On 16 Oct 2014 at 22:07:03, Nicolai Hess ([email protected]) wrote:
2014-10-16 17:40 GMT+02:00 Marcus Denker <[email protected]>:
>>
>> While in the write we need to mark:
>>
>> lookupVariableForWrite: aVariableNode
>>
>>      | var |
>>
>>      var := scope lookupVar: aVariableNode name.
>>
>>      var ifNil: [^var].
>>      var isSpecialVariable ifTrue: [ self storeIntoSpecialVariable: 
>>aVariableNode ].
>>      var isWritable ifFalse: [ self storeIntoReadOnlyVariable: aVariableNode 
>>].
>>
>>      var isTemp ifTrue: [
>>              "when in a loop, all writes escape"
>>              scope outerScope isInsideOptimizedLoop ifTrue: [ var 
>>markEscapingWrite ].
>>              "else only escaping when they will end up in different closures"
>>              (var scope outerNotOptimizedScope ~= scope 
>>outerNotOptimizedScope)
>>                      ifTrue: [ var markEscapingWrite]].
>>      ^var
>>
>>
>> I checked that all Opal tests that are failing are actually testing wrong, 
>> and I double checked
>> that all those methods are now compiled like with the old old compiler…
>> Now recompilng the image.
>
> Hmm… nope…. something wrong.
>

the “outerScope” was wrong.

So without that, I can recompile the image and your example is compiled without 
temp vectors…

        Marcus

good!
I'll open an issue on fogbugz and create a slice with your changes.

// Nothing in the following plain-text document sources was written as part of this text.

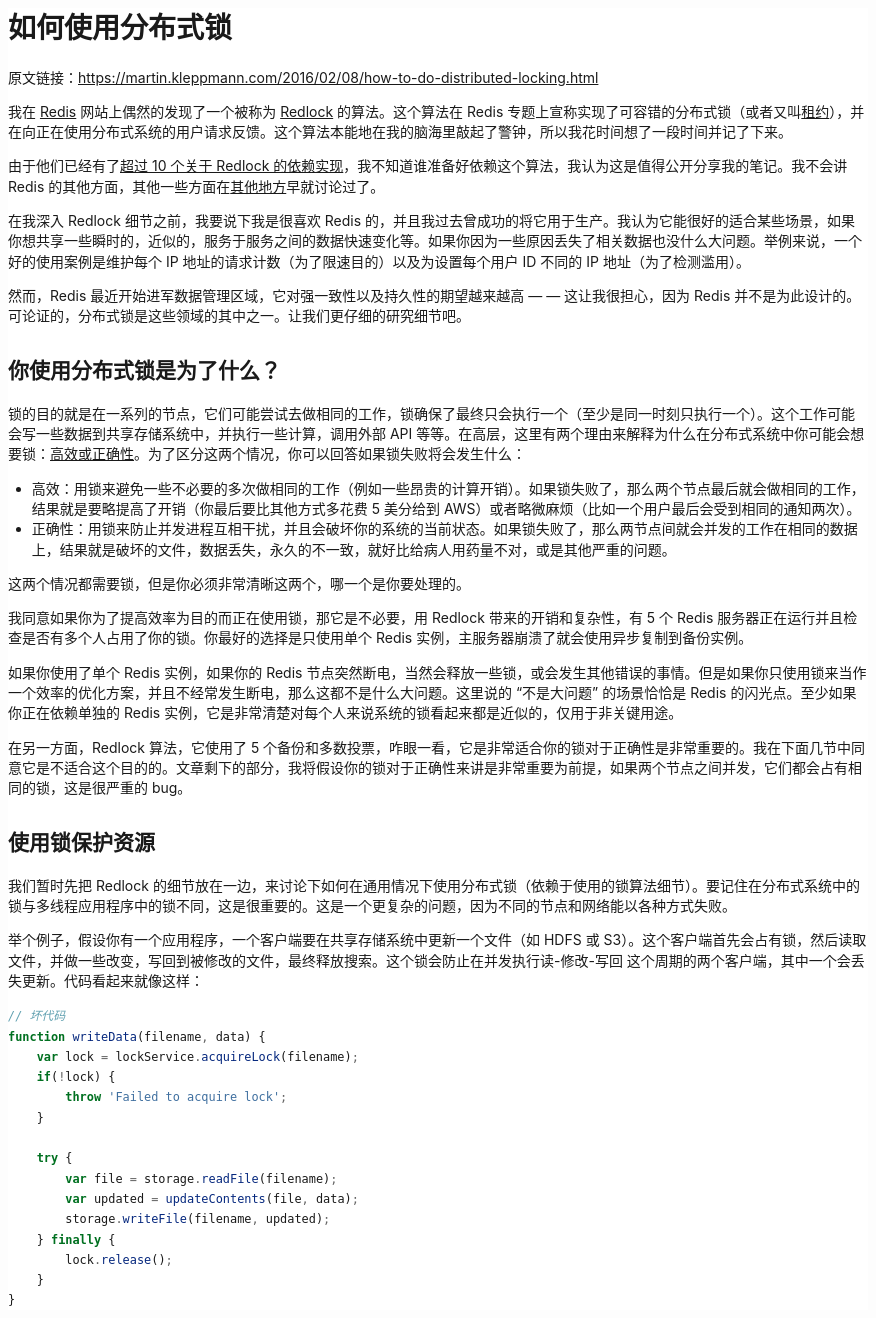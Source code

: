 # 如何使用分布式锁

原文链接：https://martin.kleppmann.com/2016/02/08/how-to-do-distributed-locking.html

我在 [Redis](http://redis.io/) 网站上偶然的发现了一个被称为 [Redlock](http://redis.io/topics/distlock) 的算法。这个算法在 Redis 专题上宣称实现了可容错的分布式锁（或者又叫[租约](https://pdfs.semanticscholar.org/a25e/ee836dbd2a5ae680f835309a484c9f39ae4e.pdf)），并在向正在使用分布式系统的用户请求反馈。这个算法本能地在我的脑海里敲起了警钟，所以我花时间想了一段时间并记了下来。

由于他们已经有了[超过 10 个关于 Redlock 的依赖实现](http://redis.io/topics/distlock)，我不知道谁准备好依赖这个算法，我认为这是值得公开分享我的笔记。我不会讲 Redis 的其他方面，其他一些方面在[其他地方](https://aphyr.com/tags/Redis)早就讨论过了。

在我深入 Redlock 细节之前，我要说下我是很喜欢 Redis 的，并且我过去曾成功的将它用于生产。我认为它能很好的适合某些场景，如果你想共享一些瞬时的，近似的，服务于服务之间的数据快速变化等。如果你因为一些原因丢失了相关数据也没什么大问题。举例来说，一个好的使用案例是维护每个 IP 地址的请求计数（为了限速目的）以及为设置每个用户 ID 不同的 IP 地址（为了检测滥用）。

然而，Redis 最近开始进军数据管理区域，它对强一致性以及持久性的期望越来越高 — — 这让我很担心，因为 Redis 并不是为此设计的。可论证的，分布式锁是这些领域的其中之一。让我们更仔细的研究细节吧。

## 你使用分布式锁是为了什么？

锁的目的就是在一系列的节点，它们可能尝试去做相同的工作，锁确保了最终只会执行一个（至少是同一时刻只执行一个）。这个工作可能会写一些数据到共享存储系统中，并执行一些计算，调用外部 API 等等。在高层，这里有两个理由来解释为什么在分布式系统中你可能会想要锁：[高效或正确性](http://research.google.com/archive/chubby.html)。为了区分这两个情况，你可以回答如果锁失败将会发生什么：

- 高效：用锁来避免一些不必要的多次做相同的工作（例如一些昂贵的计算开销）。如果锁失败了，那么两个节点最后就会做相同的工作，结果就是要略提高了开销（你最后要比其他方式多花费 5 美分给到 AWS）或者略微麻烦（比如一个用户最后会受到相同的通知两次）。
- 正确性：用锁来防止并发进程互相干扰，并且会破坏你的系统的当前状态。如果锁失败了，那么两节点间就会并发的工作在相同的数据上，结果就是破坏的文件，数据丢失，永久的不一致，就好比给病人用药量不对，或是其他严重的问题。

这两个情况都需要锁，但是你必须非常清晰这两个，哪一个是你要处理的。

我同意如果你为了提高效率为目的而正在使用锁，那它是不必要，用 Redlock 带来的开销和复杂性，有 5 个 Redis 服务器正在运行并且检查是否有多个人占用了你的锁。你最好的选择是只使用单个 Redis 实例，主服务器崩溃了就会使用异步复制到备份实例。

如果你使用了单个 Redis 实例，如果你的 Redis 节点突然断电，当然会释放一些锁，或会发生其他错误的事情。但是如果你只使用锁来当作一个效率的优化方案，并且不经常发生断电，那么这都不是什么大问题。这里说的 “不是大问题” 的场景恰恰是 Redis 的闪光点。至少如果你正在依赖单独的 Redis 实例，它是非常清楚对每个人来说系统的锁看起来都是近似的，仅用于非关键用途。

在另一方面，Redlock 算法，它使用了 5 个备份和多数投票，咋眼一看，它是非常适合你的锁对于正确性是非常重要的。我在下面几节中同意它是不适合这个目的的。文章剩下的部分，我将假设你的锁对于正确性来讲是非常重要为前提，如果两个节点之间并发，它们都会占有相同的锁，这是很严重的 bug。

## 使用锁保护资源

我们暂时先把 Redlock 的细节放在一边，来讨论下如何在通用情况下使用分布式锁（依赖于使用的锁算法细节）。要记住在分布式系统中的锁与多线程应用程序中的锁不同，这是很重要的。这是一个更复杂的问题，因为不同的节点和网络能以各种方式失败。

举个例子，假设你有一个应用程序，一个客户端要在共享存储系统中更新一个文件（如 HDFS 或 S3）。这个客户端首先会占有锁，然后读取文件，并做一些改变，写回到被修改的文件，最终释放搜索。这个锁会防止在并发执行读-修改-写回 这个周期的两个客户端，其中一个会丢失更新。代码看起来就像这样：

```js
// 坏代码
function writeData(filename, data) {
    var lock = lockService.acquireLock(filename);
    if(!lock) {
        throw 'Failed to acquire lock';
    }
    
    try {
        var file = storage.readFile(filename);
        var updated = updateContents(file, data);
        storage.writeFile(filename, updated);
    } finally {
        lock.release();
    }
}
```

about reordering of tempvars:
It would be nice if the order preserves, but I think we can live with it.
Yes, we should order them. But keep in mind that this does not mean that you

can access them via “at: index”. The index is “virtual”, so var3 can be 
actually var2,

because the *real* var2 lives together with var1 in a tempVector (which is now 
var1).

Knowledge has to come from somewhere… e.g. the DebuggerMethodMap builds up

a description, while we (for now) just delegate to the AST (+scopes + sematic 
vars).

this means that 

#tempAt:

sees always the real world. e.g. a method with 3 vars where they are all in the 
tempVector,

tempAt:2 will raise an error.

namedTempAt: does what the old one did.

This now can get confused in the Opal case with the changing order, which we 
should fix.

(and yes, we should check how much slower the AST bases scheme is for accessing

temps by offset... we could cache a representation similar to what the old 
DebuggerMethodMap

does).



Although there is an issue with the debugger:
14058 Inconsistent information in debugger
I solved that one by using tempvar names instead if the index, but
this has another issue (sometimes the last (or most nested) tempvar is always 
nil).

The real error is, EyeDebuggerContextInspector does recognizes if the index 
changes
(somewhere in EyeDebuggerContextInspector>>#updateList it
compares the new elements (with new indices) with the old elements list
and skips the update)

Ok… that could be fixed with ordered temp names?